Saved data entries

-------

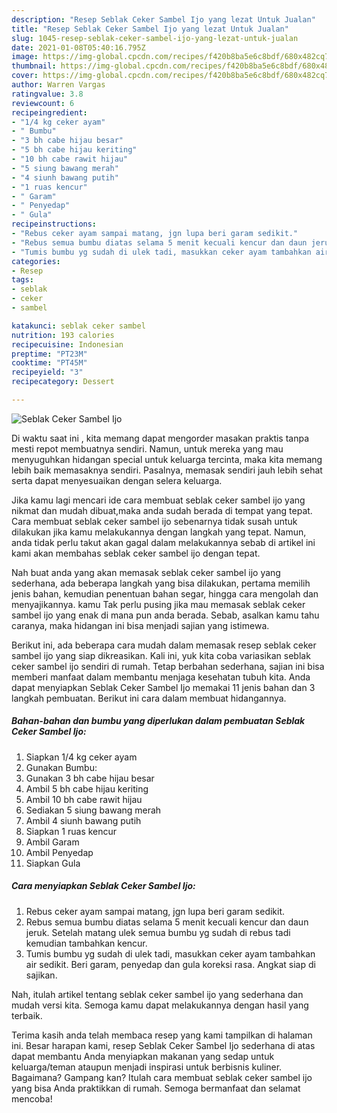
 ```yaml
---
description: "Resep Seblak Ceker Sambel Ijo yang lezat Untuk Jualan"
title: "Resep Seblak Ceker Sambel Ijo yang lezat Untuk Jualan"
slug: 1045-resep-seblak-ceker-sambel-ijo-yang-lezat-untuk-jualan
date: 2021-01-08T05:40:16.795Z
image: https://img-global.cpcdn.com/recipes/f420b8ba5e6c8bdf/680x482cq70/seblak-ceker-sambel-ijo-foto-resep-utama.jpg
thumbnail: https://img-global.cpcdn.com/recipes/f420b8ba5e6c8bdf/680x482cq70/seblak-ceker-sambel-ijo-foto-resep-utama.jpg
cover: https://img-global.cpcdn.com/recipes/f420b8ba5e6c8bdf/680x482cq70/seblak-ceker-sambel-ijo-foto-resep-utama.jpg
author: Warren Vargas
ratingvalue: 3.8
reviewcount: 6
recipeingredient:
- "1/4 kg ceker ayam"
- " Bumbu"
- "3 bh cabe hijau besar"
- "5 bh cabe hijau keriting"
- "10 bh cabe rawit hijau"
- "5 siung bawang merah"
- "4 siunh bawang putih"
- "1 ruas kencur"
- " Garam"
- " Penyedap"
- " Gula"
recipeinstructions:
- "Rebus ceker ayam sampai matang, jgn lupa beri garam sedikit."
- "Rebus semua bumbu diatas selama 5 menit kecuali kencur dan daun jeruk. Setelah matang ulek semua bumbu yg sudah di rebus tadi kemudian tambahkan kencur."
- "Tumis bumbu yg sudah di ulek tadi, masukkan ceker ayam tambahkan air sedikit. Beri garam, penyedap dan gula koreksi rasa. Angkat siap di sajikan."
categories:
- Resep
tags:
- seblak
- ceker
- sambel

katakunci: seblak ceker sambel 
nutrition: 193 calories
recipecuisine: Indonesian
preptime: "PT23M"
cooktime: "PT45M"
recipeyield: "3"
recipecategory: Dessert

---
```



![Seblak Ceker Sambel Ijo](https://img-global.cpcdn.com/recipes/f420b8ba5e6c8bdf/680x482cq70/seblak-ceker-sambel-ijo-foto-resep-utama.jpg)

Di waktu  saat ini , kita memang dapat mengorder masakan praktis tanpa mesti repot membuatnya sendiri. Namun, untuk mereka yang mau menyuguhkan hidangan special untuk keluarga tercinta, maka kita memang lebih baik memasaknya sendiri. Pasalnya, memasak sendiri jauh lebih sehat serta dapat menyesuaikan dengan selera keluarga.

Jika kamu lagi mencari ide cara membuat seblak ceker sambel ijo yang nikmat dan mudah dibuat,maka anda sudah berada di tempat yang tepat. Cara membuat seblak ceker sambel ijo  sebenarnya tidak susah untuk dilakukan jika kamu melakukannya dengan langkah yang tepat. Namun, anda tidak perlu takut akan gagal dalam melakukannya 
sebab di artikel ini kami akan membahas seblak ceker sambel ijo dengan tepat.  



Nah buat anda yang akan memasak seblak ceker sambel ijo yang sederhana, ada beberapa langkah yang bisa dilakukan, pertama memilih jenis bahan, kemudian penentuan bahan segar, hingga cara mengolah dan menyajikannya. kamu Tak perlu pusing jika mau memasak seblak ceker sambel ijo yang enak di mana pun anda berada. Sebab, asalkan kamu  tahu caranya, maka hidangan ini bisa menjadi sajian yang istimewa.

Berikut ini, ada beberapa cara mudah dalam memasak resep seblak ceker sambel ijo yang siap dikreasikan. Kali ini, yuk kita coba variasikan seblak ceker sambel ijo sendiri di rumah. Tetap berbahan sederhana, sajian ini bisa memberi manfaat dalam membantu menjaga kesehatan tubuh kita. Anda dapat menyiapkan Seblak Ceker Sambel Ijo memakai 11 jenis bahan dan 3 langkah pembuatan. Berikut ini cara dalam membuat hidangannya.

<!--inarticleads1-->

##### Bahan-bahan dan bumbu yang diperlukan dalam pembuatan Seblak Ceker Sambel Ijo:

1. Siapkan 1/4 kg ceker ayam
1. Gunakan  Bumbu:
1. Gunakan 3 bh cabe hijau besar
1. Ambil 5 bh cabe hijau keriting
1. Ambil 10 bh cabe rawit hijau
1. Sediakan 5 siung bawang merah
1. Ambil 4 siunh bawang putih
1. Siapkan 1 ruas kencur
1. Ambil  Garam
1. Ambil  Penyedap
1. Siapkan  Gula




<!--inarticleads2-->

##### Cara menyiapkan Seblak Ceker Sambel Ijo:

1. Rebus ceker ayam sampai matang, jgn lupa beri garam sedikit.
1. Rebus semua bumbu diatas selama 5 menit kecuali kencur dan daun jeruk. Setelah matang ulek semua bumbu yg sudah di rebus tadi kemudian tambahkan kencur.
1. Tumis bumbu yg sudah di ulek tadi, masukkan ceker ayam tambahkan air sedikit. Beri garam, penyedap dan gula koreksi rasa. Angkat siap di sajikan.




Nah, itulah artikel tentang  seblak ceker sambel ijo  yang sederhana dan mudah versi kita. Semoga kamu dapat melakukannya dengan hasil yang terbaik. 

Terima kasih anda telah membaca resep yang kami tampilkan di halaman ini. Besar harapan kami, resep  Seblak Ceker Sambel Ijo sederhana di atas dapat membantu Anda menyiapkan makanan yang sedap untuk keluarga/teman ataupun menjadi inspirasi untuk berbisnis kuliner. Bagaimana? Gampang kan? Itulah cara membuat seblak ceker sambel ijo yang bisa Anda praktikkan di rumah. Semoga bermanfaat dan selamat mencoba!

-------

*What the exercise asks:* State how many lines of the entries above include the string "Semoga". The reply is that number alone.

*Output of the task:* 2